**WORK INSTRUCTION**: Count the lines in the records below that contain the word "tipo", and give that figure alone.

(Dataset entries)

■ ■ ■ ■ ■

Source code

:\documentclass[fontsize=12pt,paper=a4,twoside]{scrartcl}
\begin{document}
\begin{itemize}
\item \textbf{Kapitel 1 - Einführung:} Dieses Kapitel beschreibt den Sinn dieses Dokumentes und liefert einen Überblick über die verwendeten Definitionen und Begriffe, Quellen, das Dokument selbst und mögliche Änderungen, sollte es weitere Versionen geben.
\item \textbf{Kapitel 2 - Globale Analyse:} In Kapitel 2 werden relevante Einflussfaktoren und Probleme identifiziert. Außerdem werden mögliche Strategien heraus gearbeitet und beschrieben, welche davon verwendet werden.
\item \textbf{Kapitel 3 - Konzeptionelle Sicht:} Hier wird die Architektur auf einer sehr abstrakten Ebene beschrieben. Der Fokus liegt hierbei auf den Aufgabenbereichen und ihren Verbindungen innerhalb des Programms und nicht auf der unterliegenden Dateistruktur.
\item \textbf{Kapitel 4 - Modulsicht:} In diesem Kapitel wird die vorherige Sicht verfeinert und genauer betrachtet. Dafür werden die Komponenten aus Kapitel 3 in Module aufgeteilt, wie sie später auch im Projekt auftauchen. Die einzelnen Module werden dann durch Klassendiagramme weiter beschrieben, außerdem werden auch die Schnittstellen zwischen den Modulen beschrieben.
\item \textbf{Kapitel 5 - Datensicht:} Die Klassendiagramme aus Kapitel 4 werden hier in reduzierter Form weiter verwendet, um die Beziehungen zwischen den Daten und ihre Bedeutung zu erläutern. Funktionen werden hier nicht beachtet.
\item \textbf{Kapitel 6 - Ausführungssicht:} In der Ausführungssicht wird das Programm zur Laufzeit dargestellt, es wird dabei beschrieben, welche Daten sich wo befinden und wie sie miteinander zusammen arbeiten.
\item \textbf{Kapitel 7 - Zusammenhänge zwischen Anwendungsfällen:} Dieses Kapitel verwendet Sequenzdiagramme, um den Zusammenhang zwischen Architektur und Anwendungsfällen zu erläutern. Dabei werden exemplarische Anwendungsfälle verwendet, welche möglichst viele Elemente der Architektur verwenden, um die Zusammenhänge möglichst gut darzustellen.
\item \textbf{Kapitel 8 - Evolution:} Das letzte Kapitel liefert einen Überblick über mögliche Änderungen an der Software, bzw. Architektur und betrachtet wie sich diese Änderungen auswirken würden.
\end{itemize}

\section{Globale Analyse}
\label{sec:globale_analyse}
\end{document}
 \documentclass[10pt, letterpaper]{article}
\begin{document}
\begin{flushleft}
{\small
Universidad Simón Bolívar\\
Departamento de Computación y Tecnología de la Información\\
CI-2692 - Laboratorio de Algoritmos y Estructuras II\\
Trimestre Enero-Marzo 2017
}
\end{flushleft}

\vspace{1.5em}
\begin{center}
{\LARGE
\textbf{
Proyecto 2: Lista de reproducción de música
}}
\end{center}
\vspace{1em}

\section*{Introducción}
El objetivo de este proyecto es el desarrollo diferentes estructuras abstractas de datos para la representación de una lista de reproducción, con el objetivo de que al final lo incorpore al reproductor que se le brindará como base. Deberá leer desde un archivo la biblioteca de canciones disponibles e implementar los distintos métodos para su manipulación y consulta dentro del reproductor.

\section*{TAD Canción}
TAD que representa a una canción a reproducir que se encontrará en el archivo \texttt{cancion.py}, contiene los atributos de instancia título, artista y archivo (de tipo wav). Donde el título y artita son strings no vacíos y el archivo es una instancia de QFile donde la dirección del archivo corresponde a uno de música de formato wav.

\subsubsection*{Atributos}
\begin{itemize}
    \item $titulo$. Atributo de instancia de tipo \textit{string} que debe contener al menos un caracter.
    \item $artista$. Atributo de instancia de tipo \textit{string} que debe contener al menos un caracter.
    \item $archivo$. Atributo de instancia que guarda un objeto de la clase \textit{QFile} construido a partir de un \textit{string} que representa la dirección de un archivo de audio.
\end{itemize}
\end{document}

■ ■ ■ ■ ■

**WRITTEN ANSWER**: 3